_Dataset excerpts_
= = = = =

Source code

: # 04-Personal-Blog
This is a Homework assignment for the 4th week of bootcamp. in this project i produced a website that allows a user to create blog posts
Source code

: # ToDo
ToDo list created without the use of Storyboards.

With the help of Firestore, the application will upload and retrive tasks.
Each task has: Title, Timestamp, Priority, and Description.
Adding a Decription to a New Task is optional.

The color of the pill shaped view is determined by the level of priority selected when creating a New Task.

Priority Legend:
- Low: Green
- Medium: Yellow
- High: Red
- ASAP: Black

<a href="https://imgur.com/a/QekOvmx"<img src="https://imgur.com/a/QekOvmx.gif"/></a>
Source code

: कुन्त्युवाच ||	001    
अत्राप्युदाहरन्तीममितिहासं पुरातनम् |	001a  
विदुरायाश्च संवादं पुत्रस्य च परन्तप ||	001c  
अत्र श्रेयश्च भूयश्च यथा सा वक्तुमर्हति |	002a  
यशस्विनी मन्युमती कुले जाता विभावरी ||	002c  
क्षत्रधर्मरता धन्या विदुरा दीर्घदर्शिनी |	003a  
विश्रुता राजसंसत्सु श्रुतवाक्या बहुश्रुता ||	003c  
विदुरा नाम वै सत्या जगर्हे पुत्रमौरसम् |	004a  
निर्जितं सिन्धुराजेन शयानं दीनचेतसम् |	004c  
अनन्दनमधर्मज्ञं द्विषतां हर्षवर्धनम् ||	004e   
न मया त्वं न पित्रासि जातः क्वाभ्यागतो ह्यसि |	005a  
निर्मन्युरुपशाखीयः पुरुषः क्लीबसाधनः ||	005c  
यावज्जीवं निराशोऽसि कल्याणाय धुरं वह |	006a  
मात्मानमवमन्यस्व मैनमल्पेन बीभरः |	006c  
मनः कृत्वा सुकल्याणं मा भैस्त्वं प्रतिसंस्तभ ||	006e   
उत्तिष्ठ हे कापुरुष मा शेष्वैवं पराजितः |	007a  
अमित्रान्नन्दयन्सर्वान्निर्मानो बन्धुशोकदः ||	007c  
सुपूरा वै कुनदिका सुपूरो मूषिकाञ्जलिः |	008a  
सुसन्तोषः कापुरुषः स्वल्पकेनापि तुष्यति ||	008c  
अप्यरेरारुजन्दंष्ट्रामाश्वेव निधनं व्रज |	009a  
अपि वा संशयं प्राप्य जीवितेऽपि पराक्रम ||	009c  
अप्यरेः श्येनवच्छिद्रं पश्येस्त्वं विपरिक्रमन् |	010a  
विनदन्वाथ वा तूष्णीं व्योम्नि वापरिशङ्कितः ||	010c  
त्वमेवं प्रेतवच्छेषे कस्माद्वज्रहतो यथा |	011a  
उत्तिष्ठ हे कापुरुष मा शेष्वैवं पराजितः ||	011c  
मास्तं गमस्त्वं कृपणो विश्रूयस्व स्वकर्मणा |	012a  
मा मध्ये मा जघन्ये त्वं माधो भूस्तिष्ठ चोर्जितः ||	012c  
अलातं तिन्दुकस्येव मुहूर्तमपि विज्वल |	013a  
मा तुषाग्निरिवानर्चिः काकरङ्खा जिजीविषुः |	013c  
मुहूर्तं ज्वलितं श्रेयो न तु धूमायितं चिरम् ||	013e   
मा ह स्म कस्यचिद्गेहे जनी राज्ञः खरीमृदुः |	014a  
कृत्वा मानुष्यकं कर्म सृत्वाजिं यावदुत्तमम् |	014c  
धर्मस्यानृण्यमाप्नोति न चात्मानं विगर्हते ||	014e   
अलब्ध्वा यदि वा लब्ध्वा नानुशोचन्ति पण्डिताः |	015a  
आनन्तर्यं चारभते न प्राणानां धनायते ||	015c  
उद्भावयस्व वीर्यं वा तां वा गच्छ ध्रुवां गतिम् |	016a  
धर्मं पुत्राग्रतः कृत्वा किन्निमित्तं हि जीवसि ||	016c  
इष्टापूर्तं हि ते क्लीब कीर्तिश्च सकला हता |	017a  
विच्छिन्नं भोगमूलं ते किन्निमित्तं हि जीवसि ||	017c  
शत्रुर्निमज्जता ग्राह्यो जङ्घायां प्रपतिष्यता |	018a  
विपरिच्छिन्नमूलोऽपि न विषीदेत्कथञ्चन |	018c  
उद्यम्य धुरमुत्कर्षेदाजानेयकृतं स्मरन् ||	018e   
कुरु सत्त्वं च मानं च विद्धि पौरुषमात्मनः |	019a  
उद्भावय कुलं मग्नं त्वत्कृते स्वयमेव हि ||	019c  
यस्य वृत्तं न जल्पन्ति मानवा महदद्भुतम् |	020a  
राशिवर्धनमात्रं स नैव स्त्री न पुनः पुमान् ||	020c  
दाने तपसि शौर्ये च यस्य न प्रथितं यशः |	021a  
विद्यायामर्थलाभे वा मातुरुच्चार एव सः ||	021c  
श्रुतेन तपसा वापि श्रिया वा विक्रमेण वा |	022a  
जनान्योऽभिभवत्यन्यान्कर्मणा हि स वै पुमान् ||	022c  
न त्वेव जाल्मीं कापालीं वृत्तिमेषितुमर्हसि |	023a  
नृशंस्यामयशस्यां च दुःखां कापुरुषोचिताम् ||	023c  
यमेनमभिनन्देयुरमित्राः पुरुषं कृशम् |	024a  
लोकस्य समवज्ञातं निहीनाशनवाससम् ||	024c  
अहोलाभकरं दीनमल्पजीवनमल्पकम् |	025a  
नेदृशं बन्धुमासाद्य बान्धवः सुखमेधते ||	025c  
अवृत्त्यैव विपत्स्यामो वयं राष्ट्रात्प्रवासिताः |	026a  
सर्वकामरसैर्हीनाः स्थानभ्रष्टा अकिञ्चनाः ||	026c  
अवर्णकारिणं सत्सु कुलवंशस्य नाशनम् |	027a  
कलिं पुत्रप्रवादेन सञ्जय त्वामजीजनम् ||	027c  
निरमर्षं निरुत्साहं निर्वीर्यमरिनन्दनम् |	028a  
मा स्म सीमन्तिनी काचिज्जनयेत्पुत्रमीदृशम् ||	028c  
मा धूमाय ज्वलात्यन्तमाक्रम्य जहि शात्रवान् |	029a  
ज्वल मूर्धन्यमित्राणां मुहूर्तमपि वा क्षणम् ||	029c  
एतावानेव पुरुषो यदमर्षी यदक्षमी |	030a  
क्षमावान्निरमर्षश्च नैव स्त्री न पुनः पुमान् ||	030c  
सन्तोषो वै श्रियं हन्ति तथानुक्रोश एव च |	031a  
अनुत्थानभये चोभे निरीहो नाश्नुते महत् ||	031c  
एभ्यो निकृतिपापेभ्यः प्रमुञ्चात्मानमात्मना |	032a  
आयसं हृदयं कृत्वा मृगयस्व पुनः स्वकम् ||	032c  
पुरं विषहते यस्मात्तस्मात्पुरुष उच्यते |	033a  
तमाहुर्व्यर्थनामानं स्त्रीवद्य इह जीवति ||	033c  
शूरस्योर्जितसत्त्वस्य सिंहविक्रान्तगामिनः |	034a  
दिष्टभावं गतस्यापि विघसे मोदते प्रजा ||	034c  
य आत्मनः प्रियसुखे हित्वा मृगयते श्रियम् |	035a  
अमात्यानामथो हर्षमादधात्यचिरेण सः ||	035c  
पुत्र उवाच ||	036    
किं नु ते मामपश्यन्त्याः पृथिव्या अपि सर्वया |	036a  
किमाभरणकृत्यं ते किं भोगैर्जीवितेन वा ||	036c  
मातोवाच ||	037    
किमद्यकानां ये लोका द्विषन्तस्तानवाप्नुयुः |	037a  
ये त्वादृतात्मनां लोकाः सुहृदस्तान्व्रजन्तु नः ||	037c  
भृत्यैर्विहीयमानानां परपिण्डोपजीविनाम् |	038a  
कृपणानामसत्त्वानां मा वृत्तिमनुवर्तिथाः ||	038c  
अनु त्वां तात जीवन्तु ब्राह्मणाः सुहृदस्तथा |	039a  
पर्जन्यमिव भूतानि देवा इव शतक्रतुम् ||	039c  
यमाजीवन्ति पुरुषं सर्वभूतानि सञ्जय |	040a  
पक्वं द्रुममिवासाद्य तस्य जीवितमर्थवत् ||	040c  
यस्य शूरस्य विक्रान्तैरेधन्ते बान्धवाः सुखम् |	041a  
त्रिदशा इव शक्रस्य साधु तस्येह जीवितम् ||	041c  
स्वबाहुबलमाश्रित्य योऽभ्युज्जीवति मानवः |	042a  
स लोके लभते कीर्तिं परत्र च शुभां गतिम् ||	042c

= = = = =

_WHAT YOU ARE ASKED TO DO_
Beginning at the line above that contains "न मया त्वं न", return each line exactly through the line that contains "उद्यम्य धुरमुत्कर्षेदाजानेयकृतं स्मरन्", and no others.

_EXERCISE OUTPUT_
न मया त्वं न पित्रासि जातः क्वाभ्यागतो ह्यसि |	005a  
निर्मन्युरुपशाखीयः पुरुषः क्लीबसाधनः ||	005c  
यावज्जीवं निराशोऽसि कल्याणाय धुरं वह |	006a  
मात्मानमवमन्यस्व मैनमल्पेन बीभरः |	006c  
मनः कृत्वा सुकल्याणं मा भैस्त्वं प्रतिसंस्तभ ||	006e   
उत्तिष्ठ हे कापुरुष मा शेष्वैवं पराजितः |	007a  
अमित्रान्नन्दयन्सर्वान्निर्मानो बन्धुशोकदः ||	007c  
सुपूरा वै कुनदिका सुपूरो मूषिकाञ्जलिः |	008a  
सुसन्तोषः कापुरुषः स्वल्पकेनापि तुष्यति ||	008c  
अप्यरेरारुजन्दंष्ट्रामाश्वेव निधनं व्रज |	009a  
अपि वा संशयं प्राप्य जीवितेऽपि पराक्रम ||	009c  
अप्यरेः श्येनवच्छिद्रं पश्येस्त्वं विपरिक्रमन् |	010a  
विनदन्वाथ वा तूष्णीं व्योम्नि वापरिशङ्कितः ||	010c  
त्वमेवं प्रेतवच्छेषे कस्माद्वज्रहतो यथा |	011a  
उत्तिष्ठ हे कापुरुष मा शेष्वैवं पराजितः ||	011c  
मास्तं गमस्त्वं कृपणो विश्रूयस्व स्वकर्मणा |	012a  
मा मध्ये मा जघन्ये त्वं माधो भूस्तिष्ठ चोर्जितः ||	012c  
अलातं तिन्दुकस्येव मुहूर्तमपि विज्वल |	013a  
मा तुषाग्निरिवानर्चिः काकरङ्खा जिजीविषुः |	013c  
मुहूर्तं ज्वलितं श्रेयो न तु धूमायितं चिरम् ||	013e   
मा ह स्म कस्यचिद्गेहे जनी राज्ञः खरीमृदुः |	014a  
कृत्वा मानुष्यकं कर्म सृत्वाजिं यावदुत्तमम् |	014c  
धर्मस्यानृण्यमाप्नोति न चात्मानं विगर्हते ||	014e   
अलब्ध्वा यदि वा लब्ध्वा नानुशोचन्ति पण्डिताः |	015a  
आनन्तर्यं चारभते न प्राणानां धनायते ||	015c  
उद्भावयस्व वीर्यं वा तां वा गच्छ ध्रुवां गतिम् |	016a  
धर्मं पुत्राग्रतः कृत्वा किन्निमित्तं हि जीवसि ||	016c  
इष्टापूर्तं हि ते क्लीब कीर्तिश्च सकला हता |	017a  
विच्छिन्नं भोगमूलं ते किन्निमित्तं हि जीवसि ||	017c  
शत्रुर्निमज्जता ग्राह्यो जङ्घायां प्रपतिष्यता |	018a  
विपरिच्छिन्नमूलोऽपि न विषीदेत्कथञ्चन |	018c  
उद्यम्य धुरमुत्कर्षेदाजानेयकृतं स्मरन् ||	018e   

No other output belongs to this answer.